======== RECORDED DATA
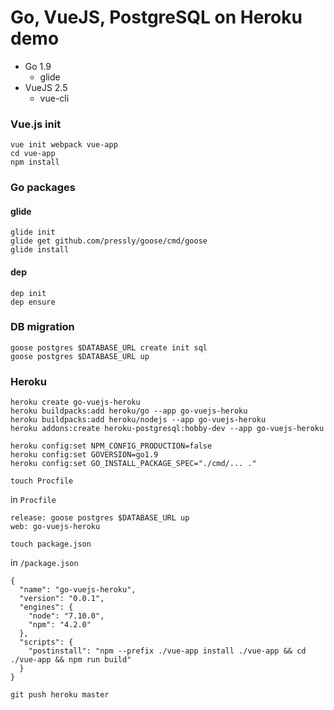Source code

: # Go, VueJS, PostgreSQL on Heroku demo

- Go 1.9
  - glide
- VueJS 2.5
  - vue-cli

### Vue.js init

```
vue init webpack vue-app
cd vue-app
npm install
```

### Go packages

#### glide

```
glide init
glide get github.com/pressly/goose/cmd/goose
glide install
```

#### dep

```
dep init
dep ensure
```


### DB migration

```
goose postgres $DATABASE_URL create init sql
goose postgres $DATABASE_URL up
```

### Heroku

```
heroku create go-vuejs-heroku
heroku buildpacks:add heroku/go --app go-vuejs-heroku
heroku buildpacks:add heroku/nodejs --app go-vuejs-heroku
heroku addons:create heroku-postgresql:hobby-dev --app go-vuejs-heroku

heroku config:set NPM_CONFIG_PRODUCTION=false
heroku config:set GOVERSION=go1.9
heroku config:set GO_INSTALL_PACKAGE_SPEC="./cmd/... ."
```

```
touch Procfile
```

in `Procfile`

```
release: goose postgres $DATABASE_URL up
web: go-vuejs-heroku
```

```
touch package.json
```

in `/package.json`

```
{
  "name": "go-vuejs-heroku",
  "version": "0.0.1",
  "engines": {
    "node": "7.10.0",
    "npm": "4.2.0"
  },
  "scripts": {
    "postinstall": "npm --prefix ./vue-app install ./vue-app && cd ./vue-app && npm run build"
  }
}
```

```
git push heroku master
```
================
### EXERCISE PROMPT
List every line above containing the word "config".

### RESPONSE TO THE EXERCISE
heroku config:set NPM_CONFIG_PRODUCTION=false
heroku config:set GOVERSION=go1.9
heroku config:set GO_INSTALL_PACKAGE_SPEC="./cmd/... ."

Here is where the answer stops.